Hi Brian, I saw this yesterday as well. This is a large paper, very thorough, with big effect sizes. Debio-025 really did seem to fix BBB and blood flow problems AND prevent the worsening of cognitive problems in these mice carrying human apoe4 genes. Sadly it did not restore lost cognition but I'm not sure the experiment was designed to look at that (it probably would take much longer). Anyway, this was exiting to me. Much more exciting than taking another ride on the ole' amyloid train to nowhere.

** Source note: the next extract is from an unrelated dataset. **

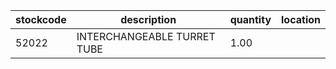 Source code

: |stockcode|description|quantity|location|
|---------|-----------|--------|--------|
|52022|INTERCHANGEABLE TURRET TUBE|1.00||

I hope they get to clinical trials for AD soon. There are ongoing trials of this drug against viruses already - maybe there is data there that would give them a jump start. I wish the research community would move on things like this with more urgency - can't fault the researchers but the drug discovery landscape can obviously be sped up when necessary. This would be a good one to "warp speed" ahead.
xactly
Senior Contributor
Senior Contributor
Posts: 127
Joined: Wed Oct 04, 2017 6:37 am

Re: Potential new treatment target for Alzheimer's disease [Debio-025, a Cyclophilin A suppressor]

Post by xactly »

Rhonda Patrick did an interview with Axel Montagne about blood-brain barrier repair in Episode 79 of Found My Fitness, posted April 27, 2023. I learned from a recent MRI that I have FLAIR hyperintensities that are probably caused by small vessel ischemic disease. In this episode, Montagne describes how epithelial activation through proteins like MMP9 and cyclophilin A degrades tight junctions in the BBB, leading to pericyte loss and neuron death. (APOE4 carriers have four times more MMP9 and cyclophilin A than non-carriers.) Montagne talks about research his lab and others are conducting to identify targets to preserve barrier integrity and reduce epicyte loss. Reducing fibrinogen in plasma improved outcomes in a mouse model; diet and exercise are good lifestyle interventions for reducing fibrinogen.